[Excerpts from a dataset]
——————————

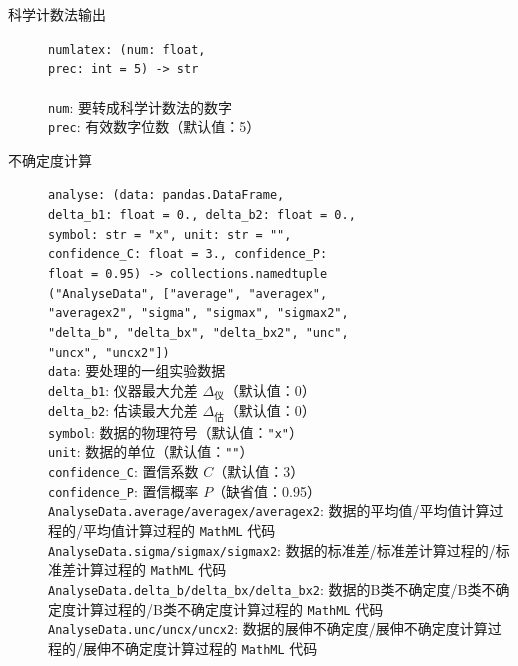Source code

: \begin{description}
  \item[科学计数法输出] \verb|numlatex: (num: float,|\\\verb|prec: int = 5) -> str|\\
  \\
  \verb|num|: 要转成科学计数法的数字\\
  \verb|prec|: 有效数字位数（默认值：5）
  \item[不确定度计算] \verb|analyse: (data: pandas.DataFrame,|\\\verb|delta_b1: float = 0., delta_b2: float = 0.,|\\\verb|symbol: str = "x", unit: str = "",|\\\verb|confidence_C: float = 3., confidence_P:|\\\verb|float = 0.95) -> collections.namedtuple|\\\verb|("AnalyseData", ["average", "averagex",|\\\verb|"averagex2", "sigma", "sigmax", "sigmax2",|\\\verb|"delta_b", "delta_bx", "delta_bx2", "unc",|\\\verb|"uncx", "uncx2"])|\\
  \verb|data|: 要处理的一组实验数据\\
  \verb|delta_b1|: 仪器最大允差 \(\Delta_\text{仪}\)（默认值：0）\\
  \verb|delta_b2|: 估读最大允差 \(\Delta_\text{估}\)（默认值：0）\\
  \verb|symbol|: 数据的物理符号（默认值：\verb|"x"|）\\
  \verb|unit|: 数据的单位（默认值：\verb|""|）\\
  \verb|confidence_C|: 置信系数 \(C\)（默认值：3）\\
  \verb|confidence_P|: 置信概率 \(P\)（缺省值：0.95）\\
  \verb|AnalyseData.average/averagex/averagex2|: 数据的平均值/平均值计算过程的/平均值计算过程的 \verb|MathML| 代码\\
  \verb|AnalyseData.sigma/sigmax/sigmax2|: 数据的标准差/标准差计算过程的/标准差计算过程的 \verb|MathML| 代码\\
  \verb|AnalyseData.delta_b/delta_bx/delta_bx2|: 数据的B类不确定度/B类不确定度计算过程的/B类不确定度计算过程的 \verb|MathML| 代码\\
  \verb|AnalyseData.unc/uncx/uncx2|: 数据的展伸不确定度/展伸不确定度计算过程的/展伸不确定度计算过程的 \verb|MathML| 代码

\end{description}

——————————

# ABOUT THIS EXERCISE
What is needed is an exact copy of the entries, without any images.

# OUTPUT BELOW
Source code

: \begin{description}
  \item[科学计数法输出] \verb|numlatex: (num: float,|\\\verb|prec: int = 5) -> str|\\
  \\
  \verb|num|: 要转成科学计数法的数字\\
  \verb|prec|: 有效数字位数（默认值：5）
  \item[不确定度计算] \verb|analyse: (data: pandas.DataFrame,|\\\verb|delta_b1: float = 0., delta_b2: float = 0.,|\\\verb|symbol: str = "x", unit: str = "",|\\\verb|confidence_C: float = 3., confidence_P:|\\\verb|float = 0.95) -> collections.namedtuple|\\\verb|("AnalyseData", ["average", "averagex",|\\\verb|"averagex2", "sigma", "sigmax", "sigmax2",|\\\verb|"delta_b", "delta_bx", "delta_bx2", "unc",|\\\verb|"uncx", "uncx2"])|\\
  \verb|data|: 要处理的一组实验数据\\
  \verb|delta_b1|: 仪器最大允差 \(\Delta_\text{仪}\)（默认值：0）\\
  \verb|delta_b2|: 估读最大允差 \(\Delta_\text{估}\)（默认值：0）\\
  \verb|symbol|: 数据的物理符号（默认值：\verb|"x"|）\\
  \verb|unit|: 数据的单位（默认值：\verb|""|）\\
  \verb|confidence_C|: 置信系数 \(C\)（默认值：3）\\
  \verb|confidence_P|: 置信概率 \(P\)（缺省值：0.95）\\
  \verb|AnalyseData.average/averagex/averagex2|: 数据的平均值/平均值计算过程的/平均值计算过程的 \verb|MathML| 代码\\
  \verb|AnalyseData.sigma/sigmax/sigmax2|: 数据的标准差/标准差计算过程的/标准差计算过程的 \verb|MathML| 代码\\
  \verb|AnalyseData.delta_b/delta_bx/delta_bx2|: 数据的B类不确定度/B类不确定度计算过程的/B类不确定度计算过程的 \verb|MathML| 代码\\
  \verb|AnalyseData.unc/uncx/uncx2|: 数据的展伸不确定度/展伸不确定度计算过程的/展伸不确定度计算过程的 \verb|MathML| 代码

\end{description}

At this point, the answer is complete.